## WORK REQUEST
Extract the lines up to and including the one that contains "proposed by White.", starting with the first line of the entries below, and omit the pictures.

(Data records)
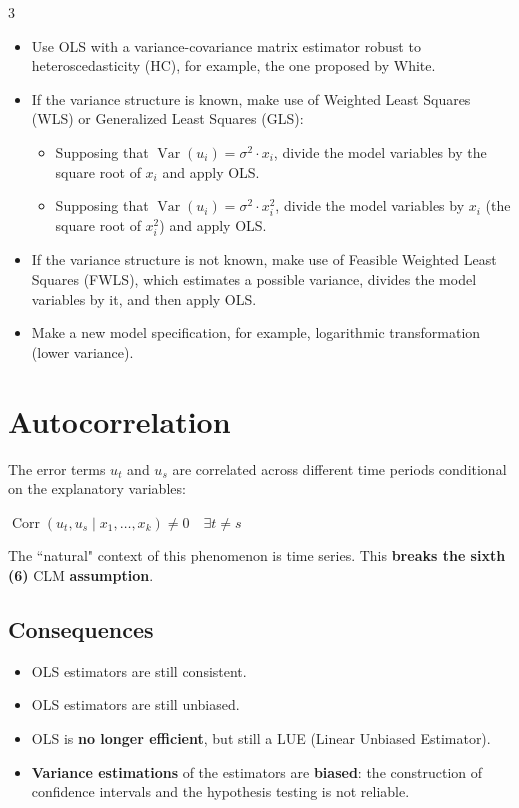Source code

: \documentclass[10pt, a4paper, landscape]{article}
\DeclareMathOperator{\Var}{Var}
\DeclareMathOperator{\Corr}{Corr}
\begin{document}
\begin{multicols}{3}
\begin{itemize}[leftmargin=*]
	\item Use OLS with a variance-covariance matrix estimator robust to heteroscedasticity (HC), for example, the one proposed by White.
	\item If the variance structure is known, make use of Weighted Least Squares (WLS) or Generalized Least Squares (GLS):
	\begin{itemize}[leftmargin=*]
		\item Supposing that \( \Var(u_{i}) = \sigma^{2} \cdot x_{i} \), divide the model variables by the square root of \( x_{i} \) and apply OLS.
		\item Supposing that \( \Var(u_{i}) = \sigma^{2} \cdot x_{i}^{2} \), divide the model variables by \( x_{i} \) (the square root of \( x_{i}^{2} \)) and apply OLS.
	\end{itemize}
	\item If the variance structure is not known, make use of Feasible Weighted Least Squares (FWLS), which estimates a possible variance, divides the model variables by it, and then apply OLS.
	\item Make a new model specification, for example, logarithmic transformation (lower variance).
\end{itemize}

\columnbreak

\section*{Autocorrelation}

The error terms \( u_{t} \) and \( u_{s} \) are correlated across different time periods conditional on the explanatory variables:

\begin{center}
	\( \Corr(u_{t}, u_{s} \mid x_{1}, \ldots, x_{k}) \neq 0 \quad \exists t \neq s \)
\end{center}

The ``natural" context of this phenomenon is time series. This \textbf{breaks the sixth (6)} CLM \textbf{assumption}.

\subsection*{Consequences}

\begin{itemize}[leftmargin=*]
	\item OLS estimators are still consistent.
	\item OLS estimators are still unbiased.
	\item OLS is \textbf{no longer efficient}, but still a LUE (Linear Unbiased Estimator).
	\item \textbf{Variance estimations} of the estimators are \textbf{biased}: the construction of confidence intervals and the hypothesis testing is not reliable.
\end{itemize}


\end{multicols}
\end{document}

## RESPONSE FOR THIS EXERCISE
Source code

: \documentclass[10pt, a4paper, landscape]{article}
\DeclareMathOperator{\Var}{Var}
\DeclareMathOperator{\Corr}{Corr}
\begin{document}
\begin{multicols}{3}
\begin{itemize}[leftmargin=*]
	\item Use OLS with a variance-covariance matrix estimator robust to heteroscedasticity (HC), for example, the one proposed by White.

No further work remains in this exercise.